Xpost. Raven. Mrs Geek did not take my name and prefers ms. And I said smaller not small. It's being picky, I know, but small things matter.
Which gives me a bit if a puzzler ... I would change names "to protect the innocent" but tbh I am easily and immediately identifiable to anyone who knows me even remotely well. Partly the way I "speak" (pompous, arrogant, loves big words, (hem) a bit pedantic) and partly because mitnageek is not a pseudonym, it's my day to day handle. So I'll keep the geek bit but change the Mrs.
So. Ms Geek would promptly rip me a new one, if she thought I am the sort of person some here think I am. She has a first class degree in an arguementative discipline, an italian temper, and a proper nasty way with words. She does not tolerate fools, is among the most vehement equality-ists of my acquaintance and will not stand aside when there is injustice. She is politically active, believing that fine words butter no parsnips. She has fought for the women's refuge here in the same way you'd expect a tiger to fight, defending its cubs.

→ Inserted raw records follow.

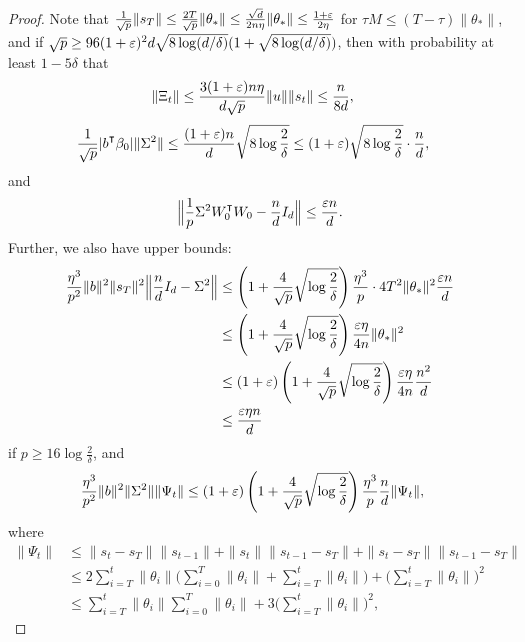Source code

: \begin{proof}
    Note that $\frac{1}{\sqrt{p}} \|s_T\|\leq \frac{2T}{\sqrt{p}} \|\theta_*\| \leq \frac{\sqrt{d}}{2n\eta} \|\theta_*\| \leq \frac{1+\varepsilon}{2\eta}$ for $\tau M \leq (T-\tau) \|\theta_*\|$, and if $\sqrt{p}\geq 96(1+\varepsilon)^2 d\sqrt{8\log(d/\delta)}(1 + \sqrt{8\log(d/\delta)})$, then with probability at least $1-5\delta$ that
    \begin{align*}
        \|\Xi_t\| & \leq \frac{3(1+\varepsilon)n\eta}{d\sqrt{p}} \|u\|\|s_t\| \leq \frac{n}{8d},
    \end{align*}
    \begin{align*}
        \frac{1}{\sqrt{p}}|b\transpose\beta_0| \|\Sigma^2\| & \leq \frac{(1+\eps)n}{d}\sqrt{8\log\frac{2}{\delta}} \leq (1+\eps)\sqrt{8\log\frac{2}{\delta}} \cdot \frac{n}{d},
    \end{align*}
    and
    \begin{align*}
        \Big\| \frac{1}{p}\Sigma^2 W_0\transpose W_0 - \frac{n}{d} I_d \Big\| \leq \frac{\eps n}{d}.
    \end{align*}
    Further, we also have upper bounds:
    \begin{align*}
        \frac{\eta^3}{p^2} \|b\|^2 \|s_T\|^2 \Big\| \frac{n}{d}I_d - \Sigma^2 \Big\| & \leq \left(1 + \frac{4}{\sqrt p}\sqrt{\log\frac{2}{\delta}}\right) \frac{\eta^3}{p}\cdot 4T^2 \|\theta_*\|^2 \frac{\varepsilon n}{d} \\
        & \leq \left(1 + \frac{4}{\sqrt p}\sqrt{\log\frac{2}{\delta}}\right) \frac{\varepsilon\eta}{4n} \|\theta_*\|^2 \\
        & \leq (1+\varepsilon) \left(1 + \frac{4}{\sqrt p}\sqrt{\log\frac{2}{\delta}}\right) \frac{\varepsilon\eta}{4n}\frac{n^2}{d} \\
        & \leq \frac{\varepsilon\eta n}{d}
    \end{align*}
    if $p \geq 16\log\frac{2}{\delta}$, and
    \begin{align*}
        \frac{\eta^3}{p^2} \|b\|^2 \|\Sigma^2\| \|\Psi_t\| & \leq (1+\varepsilon) \left(1 + \frac{4}{\sqrt p}\sqrt{\log\frac{2}{\delta}}\right) \frac{\eta^3}{p} \frac{n}{d} \|\Psi_t\|,
    \end{align*}
    where 
    \begin{align*}
        \|\Psi_t\| & \leq \|s_t - s_T\| \|s_{t-1}\| + \|s_t\| \|s_{t-1} - s_T\| + \|s_t - s_T\|\|s_{t-1} - s_T\| \\
        & \leq 2\sum_{i=T}^t \|\theta_i\| \Big( \sum_{i=0}^T \|\theta_i\| + \sum_{i=T}^t \|\theta_i\| \Big) + \Big( \sum_{i=T}^t \|\theta_i\| \Big)^2 \\
        & \leq \sum_{i=T}^t \|\theta_i\| \sum_{i=0}^T \|\theta_i\| + 3\Big( \sum_{i=T}^t \|\theta_i\| \Big)^2,

\end{align*}
\end{proof}
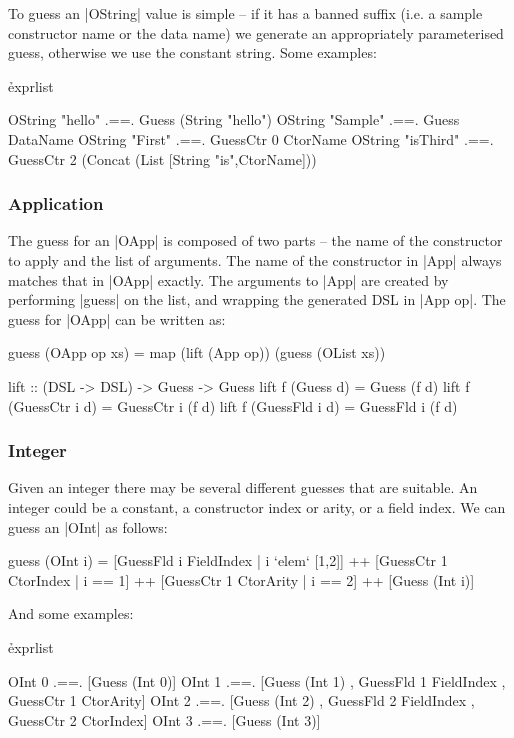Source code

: \documentclass[preprint,draft]{sigplanconf}
\begin{document}
To guess an |OString| value is simple -- if it has a banned suffix (i.e. a sample constructor name or the data name) we generate an appropriately parameterised guess, otherwise we use the constant string. Some examples:

\h{exprlist}\begin{code}
OString "hello" .==. Guess (String "hello")
OString "Sample" .==. Guess DataName
OString "First" .==. GuessCtr 0 CtorName
OString "isThird" .==. GuessCtr 2
    (Concat (List [String "is",CtorName]))
\end{code}

\subsubsection{Application}

The guess for an |OApp| is composed of two parts -- the name of the constructor to apply and the list of arguments. The name of the constructor in |App| always matches that in |OApp| exactly. The arguments to |App| are created by performing |guess| on the list, and wrapping the generated DSL in |App op|. The guess for |OApp| can be written as:

\begin{code}
guess (OApp op xs) = map (lift (App op)) (guess (OList xs))

lift :: (DSL -> DSL) -> Guess -> Guess
lift f (Guess       d) = Guess       (f d)
lift f (GuessCtr i  d) = GuessCtr i  (f d)
lift f (GuessFld i  d) = GuessFld i  (f d)
\end{code}

\subsubsection{Integer}

Given an integer there may be several different guesses that are suitable. An integer could be a constant, a constructor index or arity, or a field index. We can guess an |OInt| as follows:

\begin{code}
guess (OInt i) =
    [GuessFld i FieldIndex | i `elem` [1,2]] ++
    [GuessCtr 1 CtorIndex | i == 1] ++
    [GuessCtr 1 CtorArity | i == 2] ++
    [Guess (Int i)]
\end{code}

\noindent And some examples:

\h{exprlist}\begin{code}
OInt 0 .==. [Guess (Int 0)]
OInt 1 .==. [Guess (Int 1)  , GuessFld 1 FieldIndex
                            , GuessCtr 1 CtorArity]
OInt 2 .==. [Guess (Int 2)  , GuessFld 2 FieldIndex
                            , GuessCtr 2 CtorIndex]
OInt 3 .==. [Guess (Int 3)]
\end{code}
\end{document}

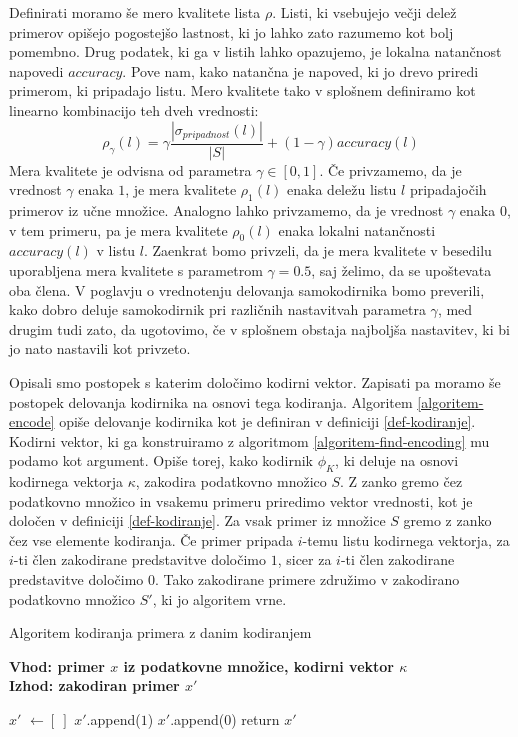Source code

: \documentclass[12pt,a4paper]{article}
\begin{document}
Definirati moramo še mero kvalitete lista $\rho$. 
Listi, ki vsebujejo večji delež primerov opišejo pogostejšo lastnost, ki jo lahko zato razumemo kot bolj pomembno. 
Drug podatek, ki ga v listih lahko opazujemo, je lokalna natančnost napovedi $\mathit{accuracy}$.
Pove nam, kako natančna je napoved, ki jo drevo priredi primerom, ki pripadajo listu.
Mero kvalitete tako v splošnem definiramo kot linearno kombinacijo teh dveh vrednosti:
\[
\rho_{\gamma}(l) = \gamma \frac{|\sigma_{\mathit{pripadnost}}(l)|}{|S|} + (1-\gamma) \mathit{accuracy}(l)
\]
Mera kvalitete je odvisna od parametra $\gamma \in [0,1]$.
Če privzamemo, da je vrednost $\gamma$ enaka $1$, je mera kvalitete $\rho_1(l)$ enaka deležu listu $l$ pripadajočih primerov iz učne množice.
Analogno lahko privzamemo, da je vrednost $\gamma$ enaka $0$, v tem primeru, pa je mera kvalitete $\rho_0(l)$ enaka lokalni natančnosti $\mathit{accuracy}(l)$ v listu $l$.
Zaenkrat bomo privzeli, da je mera kvalitete v besedilu uporabljena mera kvalitete s parametrom $\gamma=0.5$, saj želimo, da se upoštevata oba člena.
V poglavju o vrednotenju delovanja samokodirnika bomo preverili, kako dobro deluje samokodirnik pri različnih nastavitvah parametra $\gamma$,
med drugim tudi zato, da ugotovimo, če v splošnem obstaja najboljša nastavitev, ki bi jo nato nastavili kot privzeto.

Opisali smo postopek s katerim določimo kodirni vektor. Zapisati pa moramo še postopek delovanja kodirnika na osnovi tega kodiranja.
Algoritem \ref{algoritem-encode} opiše delovanje kodirnika kot je definiran v definiciji \ref{def-kodiranje}. 
Kodirni vektor, ki ga konstruiramo z algoritmom \ref{algoritem-find-encoding} mu podamo kot argument.
Opiše torej, kako kodirnik $\phi_K$, ki deluje na osnovi kodirnega vektorja $\kappa$, zakodira podatkovno množico $S$. 
Z zanko gremo čez podatkovno množico in vsakemu primeru priredimo vektor vrednosti, kot je določen v definiciji \ref{def-kodiranje}.
Za vsak primer iz množice $S$ gremo z zanko čez vse elemente kodiranja. 
Če primer pripada $i$-temu listu kodirnega vektorja, za $i$-ti člen zakodirane predstavitve določimo $1$, sicer za $i$-ti člen zakodirane predstavitve določimo $0$.
Tako zakodirane primere združimo v zakodirano podatkovno množico $S'$, ki jo algoritem vrne.

\begin{algorithm}[ht]
  \caption{Algoritem kodiranja primera z danim kodiranjem}
  \label{algoritem-encode}
  \raggedright
  \textbf{Vhod: primer $x$ iz podatkovne množice, kodirni vektor $\kappa$}  \\
  \textbf{Izhod: zakodiran primer $x'$} 
  \begin{algorithmic}[1]
	\State $x'$ $\gets [\ ]$
			\State $x'$.append($1$)
		\Else
			\State $x'$.append($0$)
		\EndIf
	\EndFor
	\State return $x'$
  \end{algorithmic}
\end{algorithm}
\end{document}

And yet I show minimal fear and every sign of feeling free to express my opinion. How can this be?
Please go back through my posts. I know there's been a lot of them. (I'm an avid reader and am daunted at the idea of 320 messages. But I guess they're not all mine)
When you find the one that says "oooh strip clubs. Luvverly" bring it to my attention. I will then slit my own wrists, because I'm doomed anyway and might as well make it painless.
If, as I dearly hope, you find that I've been (with a random consistency) been trying to get across sentiments equivalent to "not as bad as ..." then you'll understand Ms Geek a little better, be able to argue your (very worthwhile) case a little more cogently and juust maybe accept that whilst I agree I am a really really bad person who should wear hair shirts and flagellate myself all the way to the nearest place of worship, I am not cockroach all the way to the bone.
I examine my opinions. I try damn damn hard not to prejudge others. I am very very suspicious of things that are so true that we all just have to accept them.
I like to assess the size and shape of my morality regularly. Equally regularly I fail to live up to my own appallingly high standards of behaviour. I recognise that I am human and fallible but I try not to use it as an exvuse to be an utter shit.
I judge case by case. I have not yet achieved enlightenment and inner peace but do my best to live with my contadictions in this oh so impetfect and contradictory world.
How do you measure up, sunshine. Shall we have a couple of rounds of 'holier than thou'?